Думали, кончится. А она выкарабкалась, просунула голову, ухмыляется старушечьим лицом.

Думали, что конец, что совсем ступили твердой пятой на остатки старой Москвы. А она еще дышит и перекликается. Сначала тихо, потом смелей и громче, кривыми переулками и тупиками. Собачьими площадками, замоскворецкими, кузнецкими домами.

— Ау!

— Ау, аушеньки!

— Живы?

— Да словно что и живы...

— Перешибло малость дух, да ничего, очухаемся.

В больших особняках, у тузов и фабрикантов, давно стрекочут советские машинки. Но в стороне, где потише и поглуше, там сидят и румянятся у самоваров старые Кит Китычи.
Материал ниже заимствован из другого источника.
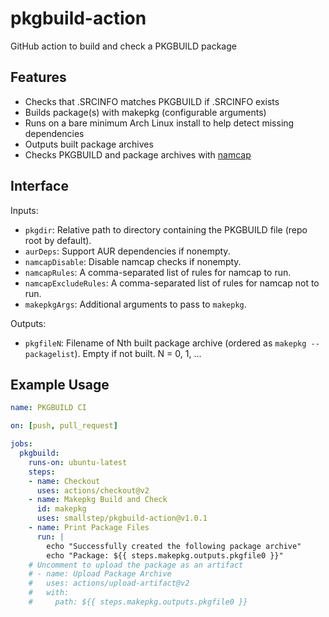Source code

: # pkgbuild-action
GitHub action to build and check a PKGBUILD package

## Features
* Checks that .SRCINFO matches PKGBUILD if .SRCINFO exists
* Builds package(s) with makepkg (configurable arguments)
* Runs on a bare minimum Arch Linux install to help detect missing dependencies
* Outputs built package archives
* Checks PKGBUILD and package archives with [namcap](https://wiki.archlinux.org/index.php/namcap)

## Interface
Inputs:
* `pkgdir`: Relative path to directory containing the PKGBUILD file
            (repo root by default).
* `aurDeps`: Support AUR dependencies if nonempty.
* `namcapDisable`: Disable namcap checks if nonempty.
* `namcapRules`: A comma-separated list of rules for namcap to run.
* `namcapExcludeRules`: A comma-separated list of rules for namcap not to run.
* `makepkgArgs`: Additional arguments to pass to `makepkg`.

Outputs:
* `pkgfileN`: Filename of Nth built package archive (ordered as `makepkg --packagelist`).
   Empty if not built. N = 0, 1, ...

## Example Usage
```yaml
name: PKGBUILD CI

on: [push, pull_request]

jobs:
  pkgbuild:
    runs-on: ubuntu-latest
    steps:
    - name: Checkout
      uses: actions/checkout@v2
    - name: Makepkg Build and Check
      id: makepkg
      uses: smallstep/pkgbuild-action@v1.0.1
    - name: Print Package Files
      run: |
        echo "Successfully created the following package archive"
        echo "Package: ${{ steps.makepkg.outputs.pkgfile0 }}"
    # Uncomment to upload the package as an artifact
    # - name: Upload Package Archive
    #   uses: actions/upload-artifact@v2
    #   with:
    #     path: ${{ steps.makepkg.outputs.pkgfile0 }}
```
Уже выглядывают из окошек, ходят в гости, живут и надеются.

Первый и второй страх от большевиков проходит. Если всмотреться — люди как люди. Маета, конечно, с ними. Оголтелый народ — что говорить, углубляют. Но все же обернуться можно. Не так страшны черти, как малюют себя на плакатах.

— Вы как, капиталом все живете?

— Нет, куда тут... Служить начали, Митенька наш заведует складом в Главодежде. Вера во внешкольный приют определилась. И сам старик наш на советскую службу собирается. Горд был, не хотел путаться, да скушно стало без дела сидеть. Все приятели слу­жат. К тому ведь не скоро эта канитель кончится.

Сначала было страшно высунуть нос, открыть зажмуренные от страха глаза. А теперь, ей-богу, жить можно.

Взглянуть на Москву — конечно, не та. Но все-таки отошла, оттаяла. Если понатужиться — глядишь, подвинуться назад можно будет.

Закрыли Сухаревку — уже не очень страшно. Немножко приспособились, опайковались. Даже занимательно: кому какой паек по рангу полагается. Захар Иванович раньше в ситценабивной мануфактуре владычествовал. Теперь — спец. Совнаркомовский паек, выдачи. Индивидуальная ставка, автомобиль подают. Старик Червяков у него приказчиком служил — и теперь пристроен к хозяину: снабжением заведует при нем, тоже невредно — питается.

А там тебе — тыловой, красноармейский, вциковский, академический, медицинский, железнодорожный, артистический, музыкальный, какие угодно. Степан Степаныч ухитрился даже шахтерский заполучить.

Подошли праздники — тоже не в обиду. Шурин из Центробелуги икру получил, дочка в Центровоще — спаржу, из Внешторга — лимоны. Дядя принес подарок от бойцов Южного фронта — по целому гусю выдали, чудаки.

На пасху в Главаниле краски выдали — специально яйца красить. Из ТЕО — билеты на Шаляпина. Обо всем подумано. К святкам Москва-матушка повеселела, засуетилась. Извозчики везут, снуют. На салазках путешествуют пайки и выдачи.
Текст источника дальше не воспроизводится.